For each line of the data below, copy it if it holds the word "html".

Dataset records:
·····

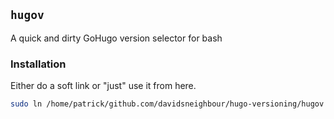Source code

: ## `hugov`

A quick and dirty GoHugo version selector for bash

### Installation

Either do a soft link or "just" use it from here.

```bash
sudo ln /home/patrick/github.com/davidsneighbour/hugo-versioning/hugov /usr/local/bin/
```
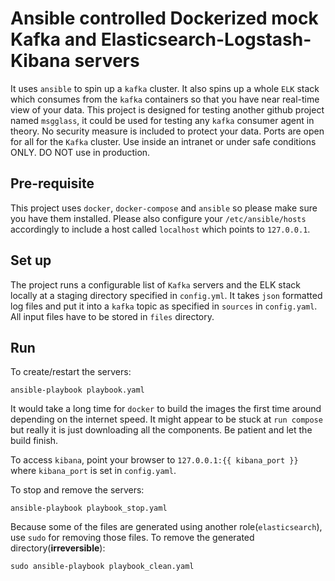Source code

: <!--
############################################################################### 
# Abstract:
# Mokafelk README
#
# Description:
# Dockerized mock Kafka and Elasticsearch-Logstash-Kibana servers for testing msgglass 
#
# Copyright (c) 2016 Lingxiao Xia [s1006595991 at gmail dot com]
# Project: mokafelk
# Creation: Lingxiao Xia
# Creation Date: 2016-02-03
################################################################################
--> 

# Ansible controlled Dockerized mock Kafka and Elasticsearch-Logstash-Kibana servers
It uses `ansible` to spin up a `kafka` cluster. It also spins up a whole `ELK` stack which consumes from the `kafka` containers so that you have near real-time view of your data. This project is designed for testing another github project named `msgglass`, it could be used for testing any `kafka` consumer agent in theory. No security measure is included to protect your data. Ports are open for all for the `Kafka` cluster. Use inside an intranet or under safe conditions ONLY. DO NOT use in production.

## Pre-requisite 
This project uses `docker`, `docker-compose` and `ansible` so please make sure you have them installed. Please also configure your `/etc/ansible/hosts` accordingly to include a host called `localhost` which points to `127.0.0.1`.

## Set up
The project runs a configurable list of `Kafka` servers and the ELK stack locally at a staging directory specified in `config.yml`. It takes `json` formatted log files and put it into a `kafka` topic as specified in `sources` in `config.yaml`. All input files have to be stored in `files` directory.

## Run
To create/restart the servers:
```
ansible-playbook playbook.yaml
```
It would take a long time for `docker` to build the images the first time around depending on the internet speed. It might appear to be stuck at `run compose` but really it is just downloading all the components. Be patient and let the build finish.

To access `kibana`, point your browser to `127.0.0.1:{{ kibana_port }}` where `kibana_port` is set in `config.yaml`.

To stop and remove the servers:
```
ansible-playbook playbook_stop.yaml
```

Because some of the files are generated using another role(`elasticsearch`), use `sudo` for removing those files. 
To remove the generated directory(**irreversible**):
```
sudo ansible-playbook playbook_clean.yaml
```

·····

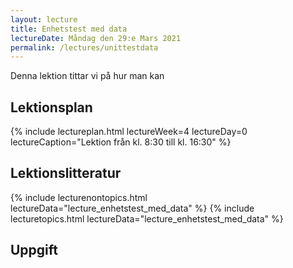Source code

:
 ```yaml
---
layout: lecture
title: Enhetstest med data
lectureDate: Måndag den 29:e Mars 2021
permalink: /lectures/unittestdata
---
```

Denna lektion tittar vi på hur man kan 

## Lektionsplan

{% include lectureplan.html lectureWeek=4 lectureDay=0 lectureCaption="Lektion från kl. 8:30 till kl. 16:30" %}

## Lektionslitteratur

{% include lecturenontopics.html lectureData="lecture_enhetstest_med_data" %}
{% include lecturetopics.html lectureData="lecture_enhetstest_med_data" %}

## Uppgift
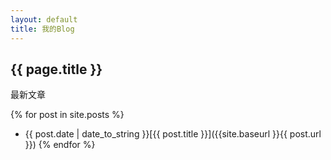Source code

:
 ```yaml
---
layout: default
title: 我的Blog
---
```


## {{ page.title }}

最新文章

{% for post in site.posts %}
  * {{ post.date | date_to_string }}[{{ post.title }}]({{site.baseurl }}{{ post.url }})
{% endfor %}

·····

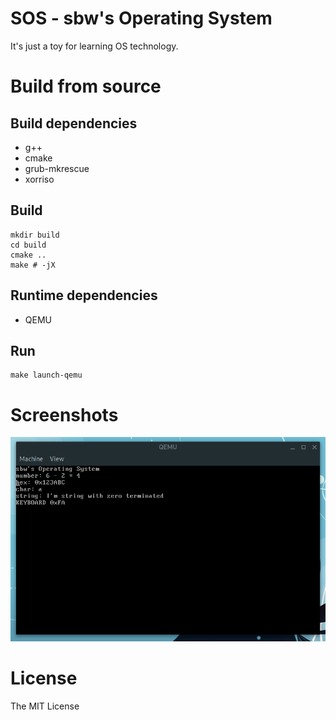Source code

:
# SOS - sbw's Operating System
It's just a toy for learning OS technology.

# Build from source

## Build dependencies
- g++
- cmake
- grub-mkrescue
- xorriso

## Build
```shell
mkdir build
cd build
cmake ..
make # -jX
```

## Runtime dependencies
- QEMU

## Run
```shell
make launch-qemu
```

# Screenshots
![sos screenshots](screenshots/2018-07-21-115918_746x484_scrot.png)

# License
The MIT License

·····

▸ Answer
{% include lectureplan.html lectureWeek=4 lectureDay=0 lectureCaption="Lektion från kl. 8:30 till kl. 16:30" %}
{% include lecturenontopics.html lectureData="lecture_enhetstest_med_data" %}
{% include lecturetopics.html lectureData="lecture_enhetstest_med_data" %}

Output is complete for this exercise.